● **Your task**:
In the data below, how many lines include the string "Calorimeter"? Give only the number.
+++ Material shown +++
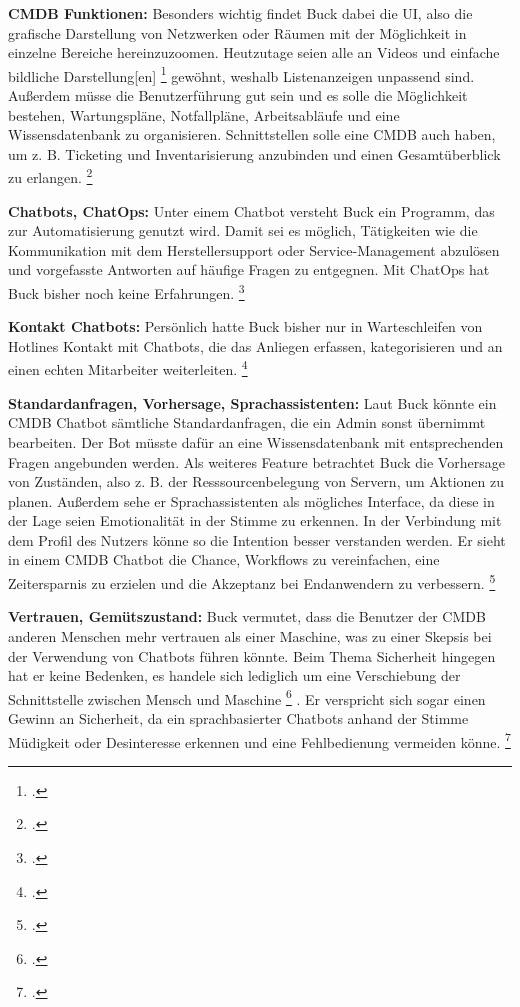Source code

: \textbf{CMDB Funktionen: }Besonders wichtig findet Buck dabei die UI, also die grafische Darstellung von Netzwerken oder Räumen mit der Möglichkeit in einzelne Bereiche hereinzuzoomen. Heutzutage seien alle an Videos und \glqq{}einfache bildliche Darstellung[en]\grqq
\footcite[][o. \pno]{Buck_2019}
 gewöhnt, weshalb Listenanzeigen unpassend sind. Außerdem müsse die Benutzerführung gut sein und es solle die Möglichkeit bestehen, Wartungspläne, Notfallpläne, Arbeitsabläufe und eine Wissensdatenbank zu organisieren. Schnittstellen solle eine \acs{CMDB} auch haben, um z. B. Ticketing und Inventarisierung anzubinden und einen Gesamtüberblick zu erlangen. 
\footcite[Vgl.][o. \pno]{Buck_2019}

\textbf{Chatbots, ChatOps: }Unter einem Chatbot versteht Buck ein Programm, das zur Automatisierung genutzt wird. Damit sei es möglich, Tätigkeiten wie die Kommunikation mit dem Herstellersupport oder Service-Management abzulösen und vorgefasste Antworten auf häufige Fragen zu entgegnen. Mit ChatOps hat Buck bisher noch keine Erfahrungen.
\footcite[Vgl.][o. \pno]{Buck_2019}

\textbf{Kontakt Chatbots: }Persönlich hatte Buck bisher nur in Warteschleifen von Hotlines Kontakt mit Chatbots, die das Anliegen erfassen, kategorisieren und an einen echten Mitarbeiter weiterleiten.
\footcite[Vgl.][o. \pno]{Buck_2019}

\textbf{Standardanfragen, Vorhersage, Sprachassistenten: }Laut Buck könnte ein \acs{CMDB} Chatbot sämtliche Standardanfragen, die ein Admin sonst übernimmt bearbeiten. Der Bot müsste dafür an eine Wissensdatenbank mit entsprechenden Fragen angebunden werden.
Als weiteres Feature betrachtet Buck die Vorhersage von Zuständen, also z. B. der Resssourcenbelegung von Servern, um Aktionen zu planen. Außerdem sehe er Sprachassistenten als mögliches Interface, da diese in der Lage seien Emotionalität in der Stimme zu erkennen. In der Verbindung mit dem Profil des Nutzers könne so die Intention besser verstanden werden. Er sieht in einem \acs{CMDB} Chatbot die Chance, Workflows zu vereinfachen, eine Zeitersparnis zu erzielen und die Akzeptanz bei Endanwendern zu verbessern. 
\footcite[Vgl.][o. \pno]{Buck_2019}

\textbf{Vertrauen, Gemütszustand: }Buck vermutet, dass die Benutzer der \acs{CMDB} anderen Menschen mehr vertrauen als einer Maschine, was zu einer Skepsis bei der Verwendung von Chatbots führen könnte. Beim Thema Sicherheit hingegen hat er keine Bedenken, es handele sich lediglich um eine Verschiebung \glqq{}der Schnittstelle zwischen Mensch und Maschine\grqq
\footcite[][o. \pno]{Buck_2019}
. Er verspricht sich sogar einen Gewinn an Sicherheit, da ein sprachbasierter Chatbots anhand der Stimme Müdigkeit oder Desinteresse erkennen und eine Fehlbedienung vermeiden könne. 
\footcite[Vgl.][o. \pno]{Buck_2019}

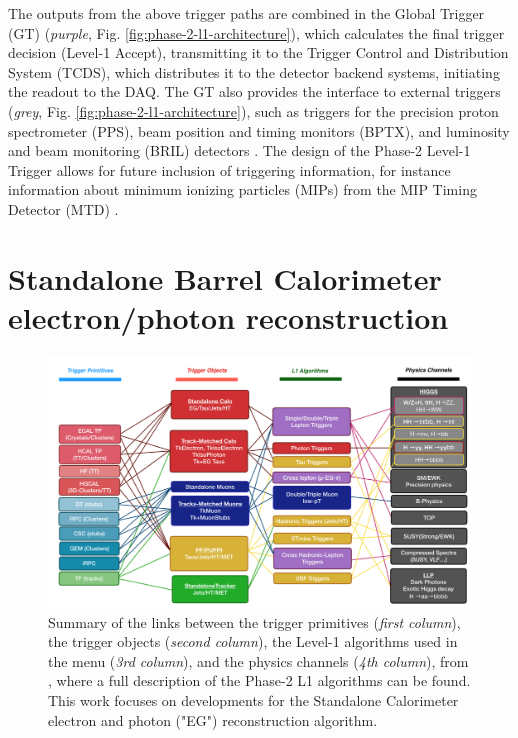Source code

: The outputs from the above trigger paths are combined in the Global Trigger (GT) (\textit{purple}, Fig. \ref{fig:phase-2-l1-architecture}), which calculates the final trigger decision (Level-1 Accept), transmitting it to the Trigger Control and Distribution System (TCDS), which distributes it to the detector backend systems, initiating the readout to the DAQ. The GT also provides the interface to external triggers (\textit{grey}, Fig. \ref{fig:phase-2-l1-architecture}), such as triggers for the precision proton spectrometer (PPS), beam position and timing monitors (BPTX), and luminosity and beam monitoring (BRIL) detectors \cite{CMS-TDR-021}. The design of the Phase-2 Level-1 Trigger allows for future inclusion of triggering information, for instance information about minimum ionizing particles (MIPs) from the MIP Timing Detector (MTD) \cite{CERN-LHCC-2017-027}.

\section{Standalone Barrel Calorimeter electron/photon reconstruction}
\begin{figure}[ht]
    \centering
    \includegraphics[width=15cm]{figures/ch-4-phase2/phase-2-summary-trigger-TP-algo-physics.png}
    \caption[Summary of the links between the trigger primitives, the trigger objects, the Level-1 algorithms, and the physics channels in the Phase-2 menu.]{Summary of the links between the trigger primitives (\textit{first column}), the trigger objects (\textit{second column}), the Level-1 algorithms used in the menu (\textit{3rd column}), and the physics channels (\textit{4th column}), from \cite{CMS-TDR-021}, where a full description of the Phase-2 L1 algorithms can be found. This work focuses on developments for the Standalone Calorimeter electron and photon ("EG") reconstruction algorithm.}
    \label{fig:phase-2-summary-trigger-TP-algo-physics}
\end{figure}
+++
● **Answer to this problem**:
2